TASK BRIEF:
Where a line of the data holds the word "class", copy that line.

-- DATA follows --

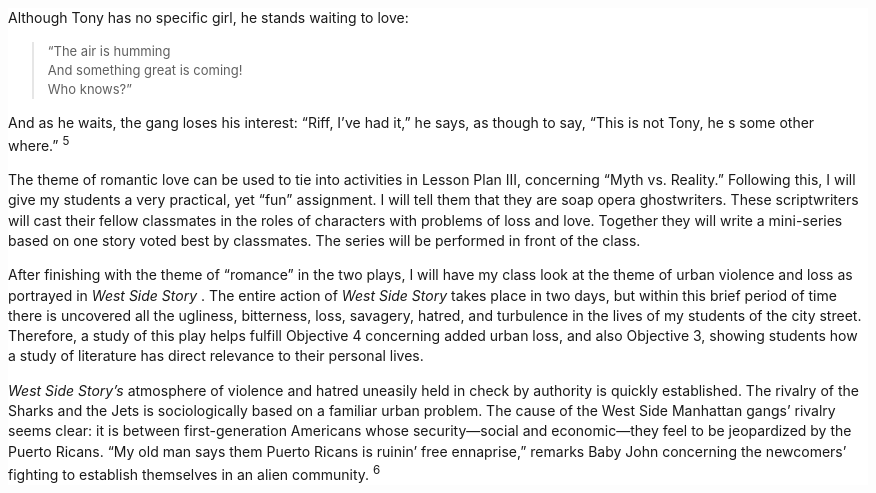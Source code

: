 </font>
</dl>
</blockquote>
<p>
Although Tony has no specific girl, he stands waiting to love:
</p>
<blockquote>
<dl>
<font size="-1">
<dt>
“The air is humming
<dt>
And something great is coming!
<dt>
Who knows?”
</dt>
</dt>
</dt>
</font>
</dl>
</blockquote>
<p>
And as he waits, the gang loses his interest: “Riff, I’ve had it,” he says, as though to say, “This is not Tony, he s some other where.”
<sup>
5
</sup>
</p>
<p>
The theme of romantic love can be used to tie into activities in Lesson Plan III, concerning “Myth vs. Reality.” Following this, I will give my students a very practical, yet “fun” assignment. I will tell them that they are soap opera ghostwriters. These scriptwriters will cast their fellow classmates in the roles of characters with problems of loss and love. Together they will write a mini-series based on one story voted best by classmates. The series will be performed in front of the class.
</p>
<p>
After finishing with the theme of “romance” in the two plays, I will have my class look at the theme of urban violence and loss as portrayed in
<i>
West Side Story
</i>
. The entire action of
<i>
West Side Story
</i>
takes place in two days, but within this brief period of time there is uncovered all the ugliness, bitterness, loss, savagery, hatred, and turbulence in the lives of my students of the city street. Therefore, a study of this play helps fulfill Objective 4 concerning added urban loss, and also Objective 3, showing students how a study of literature has direct relevance to their personal lives.
</p>
<p>
<i>
West Side Story’s
</i>
atmosphere of violence and hatred uneasily held in check by authority is quickly established. The rivalry of the Sharks and the Jets is sociologically based on a familiar urban problem. The cause of the West Side Manhattan gangs’ rivalry seems clear: it is between first-generation Americans whose security—social and economic—they feel to be jeopardized by the Puerto Ricans. “My old man says them Puerto Ricans is ruinin’ free ennaprise,” remarks Baby John concerning the newcomers’ fighting to establish themselves in an alien community.
<sup>
6
</sup>
</p>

-- DATA concluded --

COMPLETED EXERCISE:
The theme of romantic love can be used to tie into activities in Lesson Plan III, concerning “Myth vs. Reality.” Following this, I will give my students a very practical, yet “fun” assignment. I will tell them that they are soap opera ghostwriters. These scriptwriters will cast their fellow classmates in the roles of characters with problems of loss and love. Together they will write a mini-series based on one story voted best by classmates. The series will be performed in front of the class.
After finishing with the theme of “romance” in the two plays, I will have my class look at the theme of urban violence and loss as portrayed in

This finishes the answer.